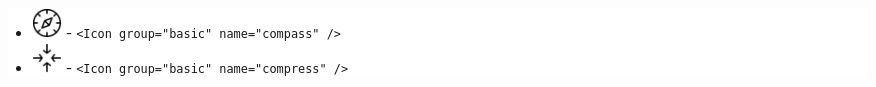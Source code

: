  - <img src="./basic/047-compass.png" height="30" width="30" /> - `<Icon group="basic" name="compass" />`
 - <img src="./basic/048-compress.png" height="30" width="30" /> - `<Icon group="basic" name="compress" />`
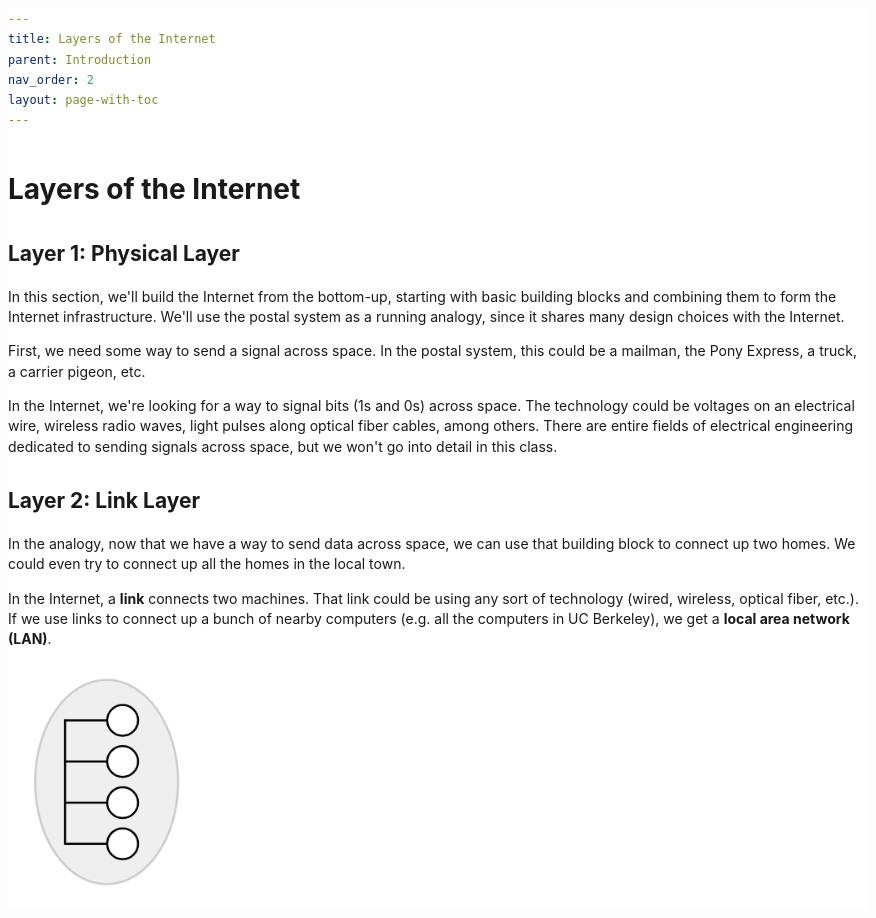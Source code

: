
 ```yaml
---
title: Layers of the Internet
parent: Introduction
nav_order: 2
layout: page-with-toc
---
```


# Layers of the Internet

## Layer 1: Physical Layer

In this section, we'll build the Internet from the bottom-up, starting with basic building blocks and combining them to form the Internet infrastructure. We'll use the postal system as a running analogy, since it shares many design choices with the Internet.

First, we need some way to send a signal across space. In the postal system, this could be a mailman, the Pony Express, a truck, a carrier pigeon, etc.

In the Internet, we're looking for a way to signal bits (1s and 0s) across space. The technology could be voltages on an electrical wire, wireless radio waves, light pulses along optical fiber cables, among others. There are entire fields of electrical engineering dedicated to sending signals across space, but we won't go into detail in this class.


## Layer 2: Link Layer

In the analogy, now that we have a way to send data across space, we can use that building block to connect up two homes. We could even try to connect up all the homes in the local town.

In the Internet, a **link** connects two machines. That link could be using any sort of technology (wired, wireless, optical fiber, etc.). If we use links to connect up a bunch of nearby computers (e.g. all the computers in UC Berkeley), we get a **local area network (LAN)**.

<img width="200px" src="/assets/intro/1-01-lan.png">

_ _ _ _

• REQUIRED ACTION: Excluding all images, transcribe the material word for word.

• YOUR RESPONSE:
Source code

:  - <img src="./basic/047-compass.png" height="30" width="30" /> - `<Icon group="basic" name="compass" />`
 - <img src="./basic/048-compress.png" height="30" width="30" /> - `<Icon group="basic" name="compress" />`
Source code

:
 ```yaml
---
title: Layers of the Internet
parent: Introduction
nav_order: 2
layout: page-with-toc
---
```


# Layers of the Internet

## Layer 1: Physical Layer

In this section, we'll build the Internet from the bottom-up, starting with basic building blocks and combining them to form the Internet infrastructure. We'll use the postal system as a running analogy, since it shares many design choices with the Internet.

First, we need some way to send a signal across space. In the postal system, this could be a mailman, the Pony Express, a truck, a carrier pigeon, etc.

In the Internet, we're looking for a way to signal bits (1s and 0s) across space. The technology could be voltages on an electrical wire, wireless radio waves, light pulses along optical fiber cables, among others. There are entire fields of electrical engineering dedicated to sending signals across space, but we won't go into detail in this class.


## Layer 2: Link Layer

In the analogy, now that we have a way to send data across space, we can use that building block to connect up two homes. We could even try to connect up all the homes in the local town.

In the Internet, a **link** connects two machines. That link could be using any sort of technology (wired, wireless, optical fiber, etc.). If we use links to connect up a bunch of nearby computers (e.g. all the computers in UC Berkeley), we get a **local area network (LAN)**.

<img width="200px" src="/assets/intro/1-01-lan.png">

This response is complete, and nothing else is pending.